Yogesh Kale

Posted on Apr 14 • Originally published at Medium

Building a Zero-Loss Kafka Consumer with Spring Kafka Retryable Topics

#kafka #springboot #softwaredevelopment #java

A production-grade approach to integrating Kafka with legacy systems using Spring Kafka Retryable Topics.

The Why

When we first discussed connecting a Kafka stream to our legacy downstream system, the obvious question was: why not just consume directly in the downstream app?

The honest answer — our legacy system simply isn't built for it. Kafka's polling model doesn't fit its threading architecture. Connections are tightly controlled, and sneaking a Kafka client into it would increase system risk more than it would solve. But the deeper issue is a fundamental mismatch: our downstream system is synchronous and deterministic. Kafka is asynchronous. That tension can't just be wished away.

So we built something in between — a stateless Kafka adaptor that absorbs event streams, converts them to synchronous HTTP calls, and guarantees zero-loss delivery. This post is everything we learned building it, including the parts that bit us in production.

Tech Stack

Java 21
Spring Boot 3.x
Spring Web (Spring MVC)
Spring Kafka (with @RetryableTopic)
OkHttp 5.x

1. The Core Challenge: The Stateless Synchronous Hand-off

Most Kafka consumer implementations follow a "consume-and-save" pattern — pull the message, persist it locally, acknowledge it.
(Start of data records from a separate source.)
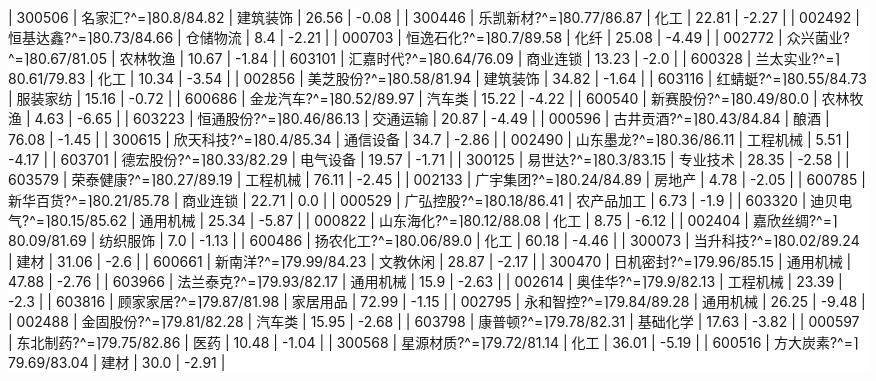 | 300506 |   名家汇?^=⌉80.8/84.82   |  建筑装饰  |   26.56   | -0.08  |
| 300446 | 乐凯新材?^=⌉80.77/86.87  |    化工    |   22.81   | -2.27  |
| 002492 | 恒基达鑫?^=⌉80.73/84.66  |  仓储物流  |    8.4    | -2.21  |
| 000703 |  恒逸石化?^=⌉80.7/89.58  |    化纤    |   25.08   | -4.49  |
| 002772 | 众兴菌业?^=⌉80.67/81.05  |  农林牧渔  |   10.67   | -1.84  |
| 603101 | 汇嘉时代?^=⌉80.64/76.09  |  商业连锁  |   13.23   |  -2.0  |
| 600328 | 兰太实业?^=⌉80.61/79.83  |    化工    |   10.34   | -3.54  |
| 002856 | 美芝股份?^=⌉80.58/81.94  |  建筑装饰  |   34.82   | -1.64  |
| 603116 |  红蜻蜓?^=⌉80.55/84.73   |  服装家纺  |   15.16   | -0.72  |
| 600686 | 金龙汽车?^=⌉80.52/89.97  |   汽车类   |   15.22   | -4.22  |
| 600540 |  新赛股份?^=⌉80.49/80.0  |  农林牧渔  |    4.63   | -6.65  |
| 603223 | 恒通股份?^=⌉80.46/86.13  |  交通运输  |   20.87   | -4.49  |
| 000596 | 古井贡酒?^=⌉80.43/84.84  |    酿酒    |   76.08   | -1.45  |
| 300615 |  欣天科技?^=⌉80.4/85.34  |  通信设备  |    34.7   | -2.86  |
| 002490 | 山东墨龙?^=⌉80.36/86.11  |  工程机械  |    5.51   | -4.17  |
| 603701 | 德宏股份?^=⌉80.33/82.29  |  电气设备  |   19.57   | -1.71  |
| 300125 |   易世达?^=⌉80.3/83.15   |  专业技术  |   28.35   | -2.58  |
| 603579 | 荣泰健康?^=⌉80.27/89.19  |  工程机械  |   76.11   | -2.45  |
| 002133 | 广宇集团?^=⌉80.24/84.89  |   房地产   |    4.78   | -2.05  |
| 600785 | 新华百货?^=⌉80.21/85.78  |  商业连锁  |   22.71   |  0.0   |
| 000529 | 广弘控股?^=⌉80.18/86.41  | 农产品加工 |    6.73   |  -1.9  |
| 603320 | 迪贝电气?^=⌉80.15/85.62  |  通用机械  |   25.34   | -5.87  |
| 000822 | 山东海化?^=⌉80.12/88.08  |    化工    |    8.75   | -6.12  |
| 002404 | 嘉欣丝绸?^=⌉80.09/81.69  |  纺织服饰  |    7.0    | -1.13  |
| 600486 |  扬农化工?^=⌉80.06/89.0  |    化工    |   60.18   | -4.46  |
| 300073 | 当升科技?^=⌉80.02/89.24  |    建材    |   31.06   |  -2.6  |
| 600661 |  新南洋?^=⌉79.99/84.23   |  文教休闲  |   28.87   | -2.17  |
| 300470 | 日机密封?^=⌉79.96/85.15  |  通用机械  |   47.88   | -2.76  |
| 603966 | 法兰泰克?^=⌉79.93/82.17  |  通用机械  |    15.9   | -2.63  |
| 002614 |   奥佳华?^=⌉79.9/82.13   |  工程机械  |   23.39   |  -2.3  |
| 603816 | 顾家家居?^=⌉79.87/81.98  |  家居用品  |   72.99   | -1.15  |
| 002795 | 永和智控?^=⌉79.84/89.28  |  通用机械  |   26.25   | -9.48  |
| 002488 | 金固股份?^=⌉79.81/82.28  |   汽车类   |   15.95   | -2.68  |
| 603798 |  康普顿?^=⌉79.78/82.31   |  基础化学  |   17.63   | -3.82  |
| 000597 | 东北制药?^=⌉79.75/82.86  |    医药    |   10.48   | -1.04  |
| 300568 | 星源材质?^=⌉79.72/81.14  |    化工    |   36.01   | -5.19  |
| 600516 | 方大炭素?^=⌉79.69/83.04  |    建材    |    30.0   | -2.91  |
Simple and safe.

Our adaptor doesn't have that luxury. It has no local database. There's nowhere to buffer. So the only way to guarantee delivery is to make the Kafka acknowledgement contingent on the downstream system actually accepting the message.

We call this a Synchronous Hand-off: the consumer only ACKs the Kafka message once it receives a positive functional response from the downstream HTTP endpoint. The message is only "gone" from Kafka's perspective once it has safely landed downstream. No silent drops, no optimistic acks.

This one decision shapes the entire resilience strategy that follows.

2. A Multi-Layered Resilience Strategy

Running in production quickly teaches you to distinguish between a blip (a few seconds of network jitter) and a blackout (the downstream service is down for 30 minutes). A flat retry policy treats both the same way — and that's a problem.

So we built a tiered recovery model.

Layer 1 — Synchronous HTTP Retries

The first line of defence is a quick, synchronous retry loop inside our HttpClientService. For a transient 500 or a connection timeout, we don't want to immediately escalate to an async retry topic — that's expensive and slow. A few fast retries handle the vast majority of brief network hiccups before anything more serious kicks in.

Layer 2 — Asynchronous Non-Blocking Retries (`@RetryableTopic`)

If the synchronous retries are exhausted, we hand the problem to Spring Kafka's @RetryableTopic. This is really the heart of the whole design.

The key insight here is Head-of-Line blocking avoidance. Without retry topics, a single failed message can pin a partition — nothing behind it gets processed until it either succeeds or is manually skipped. With @RetryableTopic, the failed message is published to a separate retry topic and the main consumer moves on immediately. System throughput stays stable even while the downstream is recovering.

There's a tradeoff worth being upfront about: moving a message to a retry topic breaks ordering guarantees for that partition. Subsequent messages from the same partition will be processed before the retried one. For a lot of systems that's a deal breaker — but for ours it isn't, because each event is an independent financial instruction (an account update, a customer update, etc.) identified by its own transaction ID. The downstream system processes them idempotently by transaction ID, not by arrival sequence. If your domain requires strict ordering — say, a series of balance mutations on the same account that must apply in order — @RetryableTopic in this form is not the right tool without additional sequencing logic on top.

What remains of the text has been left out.